AKRON — Goodyear is moving ahead with plans to make major investments to spur future growth in North America, Europe and Asia.
Included in its investment plan are modernization projects at the company´s Fayetteville, N.C., and Gadsden, Ala., tire plants and the possible addition of two new tire factories in Eastern Europe and Asia. Goodyear didn´t provide details on potential plant additions.
The Fayetteville and Gadsden factories also will receive investment incentives from local and state governments, the company said.
Overall, the tire maker is planning capital improvements in a number of existing tire facilities to increase high-end tire capacity by 40-percent globally and low-cost production capability by 33 percent. Goodyear hopes to have half of its global capacity in low-cost countries by 2012.
The firm will use the almost $1.5 billion it netted from the recent sale of its Engineered Products business to the Carlyle Group, a private equity firm, along with its successful equity offering in May, to pay for the projects, a company spokesman said.
In addition, the spokesman said Goodyear repaid $300 million in debt Aug. 16, saving about $26 million in annual interest, of which about $10 million will be saved this year. The company expects to pay off $650 million in debt in the first quarter of 2008 that was due in 2011.
"The key to our investment plans was the sale of Engineered Products and the successful equity offering," the spokesman said. Now that the sale is complete, he said, the firm can move ahead with its growth plans.
The firm expects to make an early repayment in the first quarter of 2008 of about $650 million in secured notes that are due in 2011.

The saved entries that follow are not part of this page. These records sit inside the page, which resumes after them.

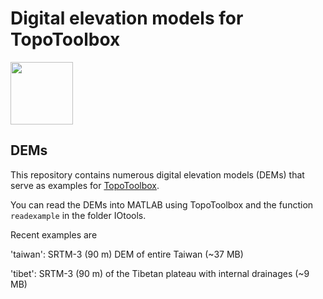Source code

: # Digital elevation models for TopoToolbox

<img src="https://github.com/wschwanghart/topotoolbox/blob/master/topotoolbox.jpg" align="center" height="100">

## DEMs

This repository contains numerous digital elevation models (DEMs) that 
serve as examples for [TopoToolbox](http://topotoolbox.wordpress.com).

You can read the DEMs into MATLAB using TopoToolbox and the function 
`readexample` in the folder IOtools.

Recent examples are

'taiwan': SRTM-3 (90 m) DEM of entire Taiwan (~37 MB)

'tibet': SRTM-3 (90 m) of the Tibetan plateau with internal drainages (~9 MB)


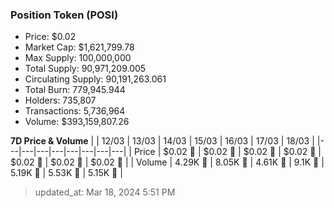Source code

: 
  ### Position Token (POSI)
  - Price: $0.02
  - Market Cap: $1,621,799.78
  - Max Supply: 100,000,000
  - Total Supply: 90,971,209.005
  - Circulating Supply: 90,191,263.061
  - Total Burn: 779,945.944
  - Holders: 735,807
  - Transactions: 5,736,964
  - Volume: $393,159,807.26

  **7D Price & Volume**
  | | 12&#x2F;03 | 13&#x2F;03 | 14&#x2F;03 | 15&#x2F;03 | 16&#x2F;03 | 17&#x2F;03 | 18&#x2F;03 |
  |---|---|---|---|---|---|---|---|
  | Price | $0.02 🚀 | $0.02 🚀 | $0.02 🔻 | $0.02 🚀 | $0.02 🔻 | $0.02 🔻 | $0.02 🔻 |
  | Volume | 4.29K 🚀 | 8.05K 🚀 | 4.61K 🔻 | 9.1K 🚀 | 5.19K 🔻 | 5.53K 🚀 | 5.15K 🔻 |

  > updated_at: Mar 18, 2024 5:51 PM

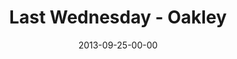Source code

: ---
layout: message
category: message
series: "#culture"
title: "Last Wednesday - Oakley"
date: 2013-09-25-00-00
message_id: 823
audio: "http://s3.amazonaws.com/crossroads-media/media/legacy/mp3/092513_lw_oakley.mp3"
audio-duration: "42:33"
description: "Last Wednesday - Oakley"
video: "https://s3.amazonaws.com/crossroadsvideomessages/092513_lw_oakley.mp4"
video-duration: "42:33"
video-image: "http://s3.amazonaws.com/crossroads-media/images/legacy/content/092813_lw_oakley_still.jpg"
flag: "N"
---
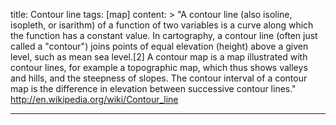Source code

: title: Contour line
tags: [map]
content: >
    "A contour line (also isoline, isopleth, or isarithm) of a function of two variables is a curve along which the function has a constant value. In cartography, a contour line (often just called a "contour") joins points of equal elevation (height) above a given level, such as mean sea level.[2] A contour map is a map illustrated with contour lines, for example a topographic map, which thus shows valleys and hills, and the steepness of slopes. The contour interval of a contour map is the difference in elevation between successive contour lines." http://en.wikipedia.org/wiki/Contour_line

---



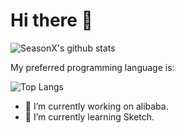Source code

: # Hi there 👋

![SeasonX's github stats](https://github-readme-stats.vercel.app/api?username=xueseason&show_icons=true&theme=radical)

My preferred programming language is:

![Top Langs](https://github-readme-stats.vercel.app/api/top-langs/?username=xueseason&layout=compact&hide=html,css)

- 🔭 I’m currently working on alibaba.
- 🌱 I’m currently learning Sketch.

<!--
**XueSeason/xueseason** is a ✨ _special_ ✨ repository because its `README.md` (this file) appears on your GitHub profile.

Here are some ideas to get you started:

- 🔭 I’m currently working on ...
- 🌱 I’m currently learning ...
- 👯 I’m looking to collaborate on ...
- 🤔 I’m looking for help with ...
- 💬 Ask me about ...
- 📫 How to reach me: ...
- 😄 Pronouns: ...
- ⚡ Fun fact: ...
-->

The company´s plans are consistent with what it has been telling investors, according to Chairman and CEO Robert Keegan. It will continue to use a disciplined approach in allocating capital to high-return investments, he said.
The early repayments coupled with Goodyear´s $315 million redemption of senior notes in June will save the company more than $125 million in annual interest, Keegan said.
The tire maker said it is making significant progress in its Four Point Savings Plan, unveiled 18 months ago and revised upward to between $1.8 billion and $2 billion in savings by the end of 2009. Goodyear said it has netted nearly $750 million in cost savings, with more than $500 million coming from continuous improvement initiatives.